Custom Storage Locations
While Synapse provides physical storage for files (using Amazon’s S3), not all data ‘in’ Synapse is stored on Synapse controlled locations. For example, data files can physically reside on a user-owned S3 bucket, SFTP servers, or a local file server using a proxy servers. Creating a custom storage location allows users ownership and control of their files, especially in cases where there is a large amount of data or cases where there are additional restrictions that need to be set on the data.
Setting Up an External AWS S3 Bucket
There are two ways to setup an External AWS S3 Bucket.
- Setup with AWS Console - Manual setup using the AWS Console.
- Setup with AWS Cloudformation - Automated setup using AWS Cloudformation.
Follow the documentation on Amazon Web Service (AWS) site to Create a Bucket.

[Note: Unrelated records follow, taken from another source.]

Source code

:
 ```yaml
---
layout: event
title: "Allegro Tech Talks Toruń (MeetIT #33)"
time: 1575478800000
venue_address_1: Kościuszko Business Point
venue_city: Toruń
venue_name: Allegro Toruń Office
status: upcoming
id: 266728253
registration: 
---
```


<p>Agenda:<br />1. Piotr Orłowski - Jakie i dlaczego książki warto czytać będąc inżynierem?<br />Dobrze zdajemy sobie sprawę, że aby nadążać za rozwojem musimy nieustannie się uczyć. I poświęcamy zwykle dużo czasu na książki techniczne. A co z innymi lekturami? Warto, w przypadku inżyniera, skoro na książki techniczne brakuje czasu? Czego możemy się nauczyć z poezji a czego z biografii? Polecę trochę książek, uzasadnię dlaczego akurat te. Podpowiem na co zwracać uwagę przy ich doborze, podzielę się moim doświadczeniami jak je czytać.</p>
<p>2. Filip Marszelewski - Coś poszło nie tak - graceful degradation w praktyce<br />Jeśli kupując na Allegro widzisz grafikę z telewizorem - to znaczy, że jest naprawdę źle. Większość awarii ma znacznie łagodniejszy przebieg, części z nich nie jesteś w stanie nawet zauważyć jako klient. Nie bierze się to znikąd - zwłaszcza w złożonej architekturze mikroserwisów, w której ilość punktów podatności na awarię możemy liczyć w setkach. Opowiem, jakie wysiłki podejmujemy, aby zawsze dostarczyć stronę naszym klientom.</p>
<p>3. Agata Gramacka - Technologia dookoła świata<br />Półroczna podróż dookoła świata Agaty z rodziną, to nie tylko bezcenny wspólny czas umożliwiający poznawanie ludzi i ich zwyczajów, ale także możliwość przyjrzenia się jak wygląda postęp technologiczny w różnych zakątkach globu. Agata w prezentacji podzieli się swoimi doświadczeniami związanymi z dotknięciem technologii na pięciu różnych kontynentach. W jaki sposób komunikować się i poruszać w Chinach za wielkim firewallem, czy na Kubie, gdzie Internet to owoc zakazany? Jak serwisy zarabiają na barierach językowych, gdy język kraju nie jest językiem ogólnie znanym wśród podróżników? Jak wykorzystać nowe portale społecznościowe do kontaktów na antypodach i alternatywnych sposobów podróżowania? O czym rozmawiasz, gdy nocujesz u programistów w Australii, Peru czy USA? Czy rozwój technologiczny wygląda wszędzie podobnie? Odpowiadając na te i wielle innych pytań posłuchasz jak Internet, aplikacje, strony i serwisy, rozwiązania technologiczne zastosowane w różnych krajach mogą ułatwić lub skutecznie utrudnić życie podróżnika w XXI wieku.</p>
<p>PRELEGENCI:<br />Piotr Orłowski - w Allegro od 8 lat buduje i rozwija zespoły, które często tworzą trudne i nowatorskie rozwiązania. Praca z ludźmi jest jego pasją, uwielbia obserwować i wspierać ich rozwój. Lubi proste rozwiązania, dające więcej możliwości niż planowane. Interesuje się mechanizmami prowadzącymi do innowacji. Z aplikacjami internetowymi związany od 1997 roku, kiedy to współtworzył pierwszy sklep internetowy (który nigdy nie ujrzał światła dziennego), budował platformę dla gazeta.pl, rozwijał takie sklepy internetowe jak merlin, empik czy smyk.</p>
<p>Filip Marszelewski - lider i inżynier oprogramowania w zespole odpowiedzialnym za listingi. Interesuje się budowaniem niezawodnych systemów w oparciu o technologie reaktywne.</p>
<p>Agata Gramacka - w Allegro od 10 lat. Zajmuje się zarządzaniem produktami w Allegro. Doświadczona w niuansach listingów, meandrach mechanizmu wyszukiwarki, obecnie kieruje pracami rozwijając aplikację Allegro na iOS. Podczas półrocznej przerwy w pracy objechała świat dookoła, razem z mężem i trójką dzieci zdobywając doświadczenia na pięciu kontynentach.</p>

Buckets are not required to be located in the US.
Make the following adjustments to customize it to work with Synapse:
- When the AWS instructions prompt you to
Create a Bucket - Select a Bucket Name and Region, use a unique name. For example,thisisthenameofmybucket. - Select the newly created bucket and click the Permissions tab.
- Select the Bucket Policy button and copy one of the below policies (read-only or read-write permissions). Change the name of
Resourcefrom “synapse-share.yourcompany.com” to the name of your new bucket (twice) and ensure that thePrincipalis"AWS":"325565585839". This is Synapse’s account number.
- Select the Bucket Policy button and copy one of the below policies (read-only or read-write permissions). Change the name of
Read-write permissions
To allow authorized Synapse users to upload data to your bucket set read-write permissions need to be set on that bucket (you allow Synapse to upload and retrieve files):
{
"Statement": [
{
"Action": [ "s3:ListBucket*", "s3:GetBucketLocation" ],
"Effect": "Allow",
"Resource": "arn:aws:s3:::thisisthenameofmybucket",
"Principal": { "AWS": "325565585839" }
},
{
"Action": [ "s3:*Object*", "s3:*MultipartUpload*" ],
"Effect": "Allow",
"Resource": "arn:aws:s3:::thisisthenameofmybucket/*",
"Principal": { "AWS": "325565585839" }
}
]
}
For read-write permissions, you also need to create an object that proves to the Synapse service that you own this bucket. This can be done by creating an owner.txt file with your Synapse username and uploading it to your bucket. You can upload the file with the Amazon Web Console or if you have the AWS command line client, you can upload using the command line.
Command line
# copy your owner.txt file to your s3 bucket
aws s3 cp owner.txt s3://nameofmybucket/nameofmyfolder
Web
Navigate to your bucket on the Amazon Console and select Upload to upload your text file.
Read-only permissions
If you do not want to allow authorized Synapse users to upload data to your bucket but provide read access you can change the permissions to read-only:
{
"Statement": [
{
"Action": [ "s3:ListBucket*", "s3:GetBucketLocation" ],
"Effect": "Allow",
"Resource": "arn:aws:s3:::synapse-share.yourcompany.com",
"Principal": { "AWS": "325565585839" }
},
{
"Action": [ "s3:GetObject*", "s3:*MultipartUpload*" ],
"Effect": "Allow",
"Resource": "arn:aws:s3:::synapse-share.yourcompany.com/*",
"Principal": { "AWS": "325565585839" }
}
]
}
Make sure to enable cross-origin resource sharing (CORS)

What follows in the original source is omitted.